BEGIN

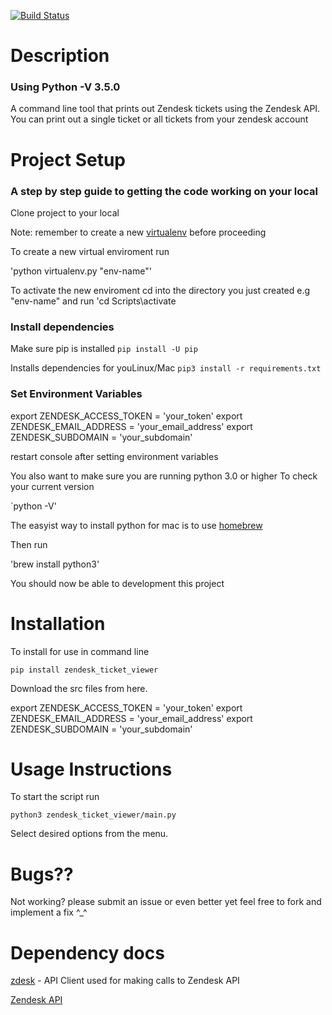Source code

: [![Build Status](https://travis-ci.org/LouisKnuckles/Zendesk_Ticket_Viewer.svg?branch=master)](https://travis-ci.org/LouisKnuckles/Zendesk_Ticket_Viewer)
# Description
### Using Python -V 3.5.0
A command line tool that prints out Zendesk tickets using the Zendesk API.
You can print out a single ticket or all tickets from your zendesk account

# Project Setup
### A step by step guide to getting the code working on your local

Clone project to your local

Note: remember to create a new [virtualenv]('https://virtualenv.pypa.io/en/stable/userguide/') before proceeding

To create a new virtual enviroment run 

'python virtualenv.py "env-name"'

To activate the new enviroment cd into the directory you just created e.g "env-name" and run
'cd Scripts\activate


### Install dependencies

 Make sure pip is installed 
 `pip install -U pip`
 
Installs dependencies for youLinux/Mac
`pip3 install -r requirements.txt`


### Set Environment Variables

export ZENDESK_ACCESS_TOKEN = 'your_token'
export ZENDESK_EMAIL_ADDRESS = 'your_email_address'
export ZENDESK_SUBDOMAIN = 'your_subdomain'


restart console after setting environment variables

You also want to make sure you are running python 3.0 or higher 
To check your current version

`python -V'

The easyist way to install python for mac is to use [homebrew]('https://brew.sh/')

Then run

'brew install python3'

You should now be able to development this project

# Installation

To install for use in command line

`pip install zendesk_ticket_viewer`

Download the src files from here. 
 
export ZENDESK_ACCESS_TOKEN = 'your_token'
export ZENDESK_EMAIL_ADDRESS = 'your_email_address'
export ZENDESK_SUBDOMAIN = 'your_subdomain'


# Usage Instructions

To start the script run

`python3 zendesk_ticket_viewer/main.py`

Select desired options from the menu.

# Bugs??

Not working? please submit an issue or even better yet feel free to fork and implement a fix ^_^

# Dependency docs

[zdesk](https://github.com/fprimex/zdesk/blob/master/README.md) - API Client used for making calls to Zendesk API

[Zendesk API](https://developer.zendesk.com/rest_api/docs)
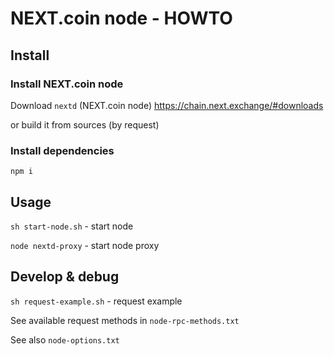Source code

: # NEXT.coin node - HOWTO


## Install

### Install NEXT.coin node

Download `nextd` (NEXT.coin node) https://chain.next.exchange/#downloads

or build it from sources (by request)

### Install dependencies

`npm i`


## Usage

`sh start-node.sh` - start node

`node nextd-proxy` - start node proxy


## Develop & debug

`sh request-example.sh` - request example

See available request methods in `node-rpc-methods.txt`

See also `node-options.txt`
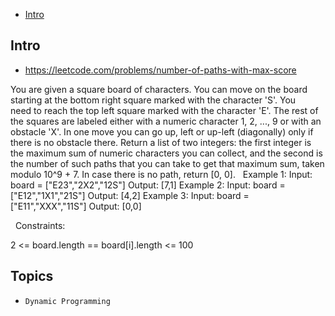 - [Intro](#intro)

## Intro

- https://leetcode.com/problems/number-of-paths-with-max-score

You are given a square board of characters. You can move on the board starting at the bottom right square marked with the character 'S'.
You need to reach the top left square marked with the character 'E'. The rest of the squares are labeled either with a numeric character 1, 2, ..., 9 or with an obstacle 'X'. In one move you can go up, left or up-left (diagonally) only if there is no obstacle there.
Return a list of two integers: the first integer is the maximum sum of numeric characters you can collect, and the second is the number of such paths that you can take to get that maximum sum, taken modulo 10^9 + 7.
In case there is no path, return [0, 0].
 
Example 1:
Input: board = ["E23","2X2","12S"]
Output: [7,1]
Example 2:
Input: board = ["E12","1X1","21S"]
Output: [4,2]
Example 3:
Input: board = ["E11","XXX","11S"]
Output: [0,0]

 
Constraints:

2 <= board.length == board[i].length <= 100


## Topics

- `Dynamic Programming`


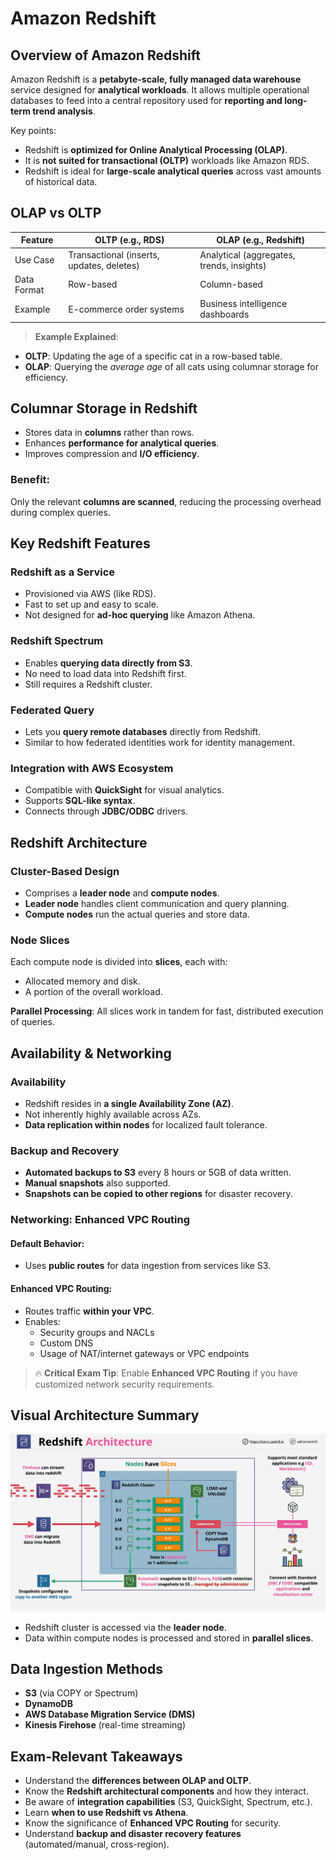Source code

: # Amazon Redshift

## Overview of Amazon Redshift

Amazon Redshift is a **petabyte-scale, fully managed data warehouse** service designed for **analytical workloads**. It allows multiple operational databases to feed into a central repository used for **reporting and long-term trend analysis**.

Key points:

- Redshift is **optimized for Online Analytical Processing (OLAP)**.
- It is **not suited for transactional (OLTP)** workloads like Amazon RDS.
- Redshift is ideal for **large-scale analytical queries** across vast amounts of historical data.

## OLAP vs OLTP

| Feature     | OLTP (e.g., RDS)                          | OLAP (e.g., Redshift)                     |
| ----------- | ----------------------------------------- | ----------------------------------------- |
| Use Case    | Transactional (inserts, updates, deletes) | Analytical (aggregates, trends, insights) |
| Data Format | Row-based                                 | Column-based                              |
| Example     | E-commerce order systems                  | Business intelligence dashboards          |

> **Example Explained**:

- **OLTP**: Updating the age of a specific cat in a row-based table.
- **OLAP**: Querying the _average age_ of all cats using columnar storage for efficiency.

## Columnar Storage in Redshift

- Stores data in **columns** rather than rows.
- Enhances **performance for analytical queries**.
- Improves compression and **I/O efficiency**.

### Benefit:

Only the relevant **columns are scanned**, reducing the processing overhead during complex queries.

## Key Redshift Features

### Redshift as a Service

- Provisioned via AWS (like RDS).
- Fast to set up and easy to scale.
- Not designed for **ad-hoc querying** like Amazon Athena.

### Redshift Spectrum

- Enables **querying data directly from S3**.
- No need to load data into Redshift first.
- Still requires a Redshift cluster.

### Federated Query

- Lets you **query remote databases** directly from Redshift.
- Similar to how federated identities work for identity management.

### Integration with AWS Ecosystem

- Compatible with **QuickSight** for visual analytics.
- Supports **SQL-like syntax**.
- Connects through **JDBC/ODBC** drivers.

## Redshift Architecture

### Cluster-Based Design

- Comprises a **leader node** and **compute nodes**.
- **Leader node** handles client communication and query planning.
- **Compute nodes** run the actual queries and store data.

### Node Slices

Each compute node is divided into **slices**, each with:

- Allocated memory and disk.
- A portion of the overall workload.

**Parallel Processing**: All slices work in tandem for fast, distributed execution of queries.

## Availability & Networking

### Availability

- Redshift resides in **a single Availability Zone (AZ)**.
- Not inherently highly available across AZs.
- **Data replication within nodes** for localized fault tolerance.

### Backup and Recovery

- **Automated backups to S3** every 8 hours or 5GB of data written.
- **Manual snapshots** also supported.
- **Snapshots can be copied to other regions** for disaster recovery.

### Networking: Enhanced VPC Routing

#### Default Behavior:

- Uses **public routes** for data ingestion from services like S3.

#### Enhanced VPC Routing:

- Routes traffic **within your VPC**.
- Enables:
  - Security groups and NACLs
  - Custom DNS
  - Usage of NAT/internet gateways or VPC endpoints

> 🔥 **Critical Exam Tip**: Enable **Enhanced VPC Routing** if you have customized network security requirements.

## Visual Architecture Summary

![alt text](image-18.png)

- Redshift cluster is accessed via the **leader node**.
- Data within compute nodes is processed and stored in **parallel slices**.

## Data Ingestion Methods

- **S3** (via COPY or Spectrum)
- **DynamoDB**
- **AWS Database Migration Service (DMS)**
- **Kinesis Firehose** (real-time streaming)

## Exam-Relevant Takeaways

- Understand the **differences between OLAP and OLTP**.
- Know the **Redshift architectural components** and how they interact.
- Be aware of **integration capabilities** (S3, QuickSight, Spectrum, etc.).
- Learn **when to use Redshift vs Athena**.
- Know the significance of **Enhanced VPC Routing** for security.
- Understand **backup and disaster recovery features** (automated/manual, cross-region).
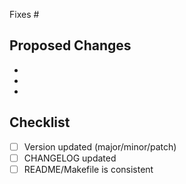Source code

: Fixes #

## Proposed Changes

  -
  -
  -

## Checklist

- [ ] Version updated (major/minor/patch)
- [ ] CHANGELOG updated
- [ ] README/Makefile is consistent
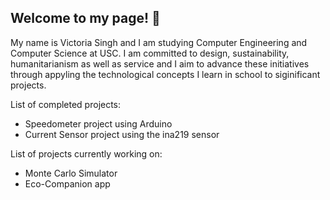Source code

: ## Welcome to my page! 👋

My name is Victoria Singh and I am studying Computer Engineering and Computer Science at USC. I am committed to design, sustainability, humanitarianism as well as service and I aim to advance these initiatives through appyling the technological concepts I learn in school to siginificant projects. 

List of completed projects:

- Speedometer project using Arduino
- Current Sensor project using the ina219 sensor
  

List of projects currently working on:

- Monte Carlo Simulator
- Eco-Companion app


<!--
**victoriasingz224/victoriasingz224** is a ✨ _special_ ✨ repository because its `README.md` (this file) appears on your GitHub profile.

Here are some ideas to get you started:

- 🔭 I’m currently working on ...
- 🌱 I’m currently learning ...
- 👯 I’m looking to collaborate on ...
- 🤔 I’m looking for help with ...
- 💬 Ask me about ...
- 📫 How to reach me: ...
- 😄 Pronouns: ...
- ⚡ Fun fact: ...
-->

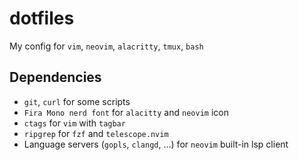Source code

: # dotfiles
My config for `vim`, `neovim`, `alacritty`, `tmux`, `bash`

## Dependencies
- `git`, `curl` for some scripts
- `Fira Mono nerd font` for `alacitty` and `neovim` icon
- `ctags` for `vim` with `tagbar`
- `ripgrep` for `fzf` and `telescope.nvim`
- Language servers (`gopls`, `clangd`, ...) for `neovim` built-in lsp client
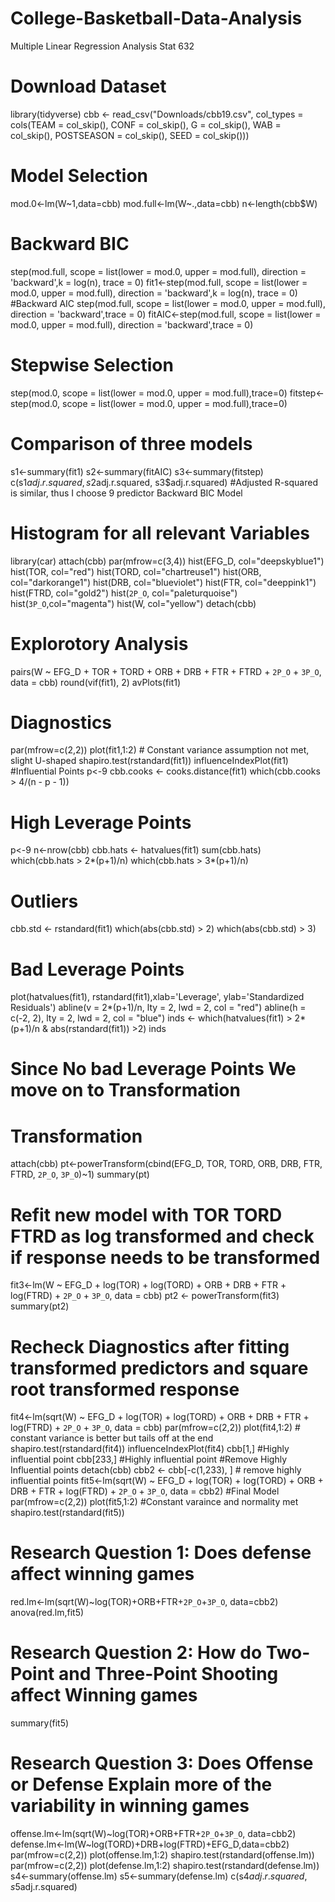 # College-Basketball-Data-Analysis
Multiple Linear Regression Analysis Stat 632

# Download Dataset
library(tidyverse)
cbb <- read_csv("Downloads/cbb19.csv", col_types = cols(TEAM = col_skip(), CONF = col_skip(),  G = col_skip(), WAB = col_skip(), POSTSEASON = col_skip(), SEED = col_skip()))

# Model Selection
mod.0<-lm(W~1,data=cbb)
mod.full<-lm(W~.,data=cbb)
n<-length(cbb$W)
# Backward BIC
step(mod.full, scope = list(lower = mod.0, upper = mod.full), direction = 'backward',k = log(n), trace = 0)
fit1<-step(mod.full, scope = list(lower = mod.0, upper = mod.full), direction = 'backward',k = log(n), trace = 0)
#Backward AIC
step(mod.full, scope = list(lower = mod.0, upper = mod.full), direction = 'backward',trace = 0)
fitAIC<-step(mod.full, scope = list(lower = mod.0, upper = mod.full), direction = 'backward',trace = 0)
# Stepwise Selection
step(mod.0, scope = list(lower = mod.0, upper = mod.full),trace=0)
fitstep<-step(mod.0, scope = list(lower = mod.0, upper = mod.full),trace=0)
# Comparison of three models
s1<-summary(fit1)
s2<-summary(fitAIC)
s3<-summary(fitstep)
c(s1$adj.r.squared, s2$adj.r.squared, s3$adj.r.squared)
#Adjusted R-squared is similar, thus I choose 9 predictor Backward BIC Model

# Histogram for all relevant Variables
library(car)
attach(cbb)
par(mfrow=c(3,4))
hist(EFG_D, col="deepskyblue1")
hist(TOR, col="red")
hist(TORD, col="chartreuse1")
hist(ORB, col="darkorange1")
hist(DRB, col="blueviolet")
hist(FTR, col="deeppink1")
hist(FTRD, col="gold2")
hist(`2P_O`, col="paleturquoise")
hist(`3P_O`,col="magenta")
hist(W, col="yellow")
detach(cbb)

# Explorotory Analysis
pairs(W ~ EFG_D + TOR + TORD + ORB + DRB + FTR + FTRD + `2P_O` + `3P_O`, data = cbb)
round(vif(fit1), 2) 
avPlots(fit1)

# Diagnostics
par(mfrow=c(2,2))
plot(fit1,1:2) # Constant variance assumption not met, slight U-shaped
shapiro.test(rstandard(fit1))
influenceIndexPlot(fit1)
#Influential Points
p<-9
cbb.cooks <- cooks.distance(fit1)
which(cbb.cooks > 4/(n - p - 1))
# High Leverage Points
p<-9
n<-nrow(cbb)
cbb.hats <- hatvalues(fit1)
sum(cbb.hats)
which(cbb.hats > 2*(p+1)/n)
which(cbb.hats > 3*(p+1)/n)
# Outliers
cbb.std <- rstandard(fit1)
which(abs(cbb.std) > 2)
which(abs(cbb.std) > 3)
# Bad Leverage Points
plot(hatvalues(fit1), rstandard(fit1),xlab='Leverage', ylab='Standardized Residuals')
abline(v = 2*(p+1)/n, lty = 2, lwd = 2, col = "red")
abline(h = c(-2, 2), lty = 2, lwd = 2, col = "blue")
inds <- which(hatvalues(fit1) > 2*(p+1)/n & abs(rstandard(fit1)) >2)
inds
# Since No bad Leverage Points We move on to Transformation

# Transformation
attach(cbb)
pt<-powerTransform(cbind(EFG_D, TOR, TORD, ORB, DRB, FTR, FTRD, `2P_O`, `3P_O`)~1)
summary(pt)
# Refit new model with TOR TORD FTRD as log transformed and check if response needs to be transformed
fit3<-lm(W ~ EFG_D + log(TOR) + log(TORD) + ORB + DRB + FTR + log(FTRD) + `2P_O` + `3P_O`, data = cbb)
pt2 <- powerTransform(fit3)
summary(pt2)

# Recheck Diagnostics after fitting transformed predictors and square root transformed response 
fit4<-lm(sqrt(W) ~ EFG_D + log(TOR) + log(TORD) + ORB + DRB + FTR + log(FTRD) + `2P_O` + `3P_O`, data = cbb)
par(mfrow=c(2,2))
plot(fit4,1:2) # constant variance is better but tails off at the end
shapiro.test(rstandard(fit4))
influenceIndexPlot(fit4)
cbb[1,] #Highly influential point 
cbb[233,] #Highly influential point 
#Remove Highly Influential points
detach(cbb)
cbb2 <- cbb[-c(1,233), ] # remove highly influential points
fit5<-lm(sqrt(W) ~ EFG_D + log(TOR) + log(TORD) + ORB + DRB + FTR + log(FTRD) + `2P_O` + `3P_O`, data = cbb2) #Final Model
par(mfrow=c(2,2))
plot(fit5,1:2) #Constant varaince and normality met 
shapiro.test(rstandard(fit5))

# Research Question 1: Does defense affect winning games
red.lm<-lm(sqrt(W)~log(TOR)+ORB+FTR+`2P_O`+`3P_O`, data=cbb2)
anova(red.lm,fit5)

# Research Question 2: How do Two-Point and Three-Point Shooting affect Winning games 
summary(fit5)

# Research Question 3: Does Offense or Defense Explain more of the variability in winning games
offense.lm<-lm(sqrt(W)~log(TOR)+ORB+FTR+`2P_O`+`3P_O`, data=cbb2)
defense.lm<-lm(W~log(TORD)+DRB+log(FTRD)+EFG_D,data=cbb2)
par(mfrow=c(2,2))
plot(offense.lm,1:2)
shapiro.test(rstandard(offense.lm))
par(mfrow=c(2,2))
plot(defense.lm,1:2)
shapiro.test(rstandard(defense.lm))
s4<-summary(offense.lm)
s5<-summary(defense.lm)
c(s4$adj.r.squared, s5$adj.r.squared)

END

** YOUR TASK **
What is needed is an exact copy of the lines above, from the one containing "fitAIC<-step(mod.full, scope = list(lower" through the one containing "which(cbb.cooks > 4/(n - p - 1))", with nothing added.

** EXPECTED OUTPUT **
fitAIC<-step(mod.full, scope = list(lower = mod.0, upper = mod.full), direction = 'backward',trace = 0)
# Stepwise Selection
step(mod.0, scope = list(lower = mod.0, upper = mod.full),trace=0)
fitstep<-step(mod.0, scope = list(lower = mod.0, upper = mod.full),trace=0)
# Comparison of three models
s1<-summary(fit1)
s2<-summary(fitAIC)
s3<-summary(fitstep)
c(s1$adj.r.squared, s2$adj.r.squared, s3$adj.r.squared)
#Adjusted R-squared is similar, thus I choose 9 predictor Backward BIC Model

# Histogram for all relevant Variables
library(car)
attach(cbb)
par(mfrow=c(3,4))
hist(EFG_D, col="deepskyblue1")
hist(TOR, col="red")
hist(TORD, col="chartreuse1")
hist(ORB, col="darkorange1")
hist(DRB, col="blueviolet")
hist(FTR, col="deeppink1")
hist(FTRD, col="gold2")
hist(`2P_O`, col="paleturquoise")
hist(`3P_O`,col="magenta")
hist(W, col="yellow")
detach(cbb)

# Explorotory Analysis
pairs(W ~ EFG_D + TOR + TORD + ORB + DRB + FTR + FTRD + `2P_O` + `3P_O`, data = cbb)
round(vif(fit1), 2) 
avPlots(fit1)

# Diagnostics
par(mfrow=c(2,2))
plot(fit1,1:2) # Constant variance assumption not met, slight U-shaped
shapiro.test(rstandard(fit1))
influenceIndexPlot(fit1)
#Influential Points
p<-9
cbb.cooks <- cooks.distance(fit1)
which(cbb.cooks > 4/(n - p - 1))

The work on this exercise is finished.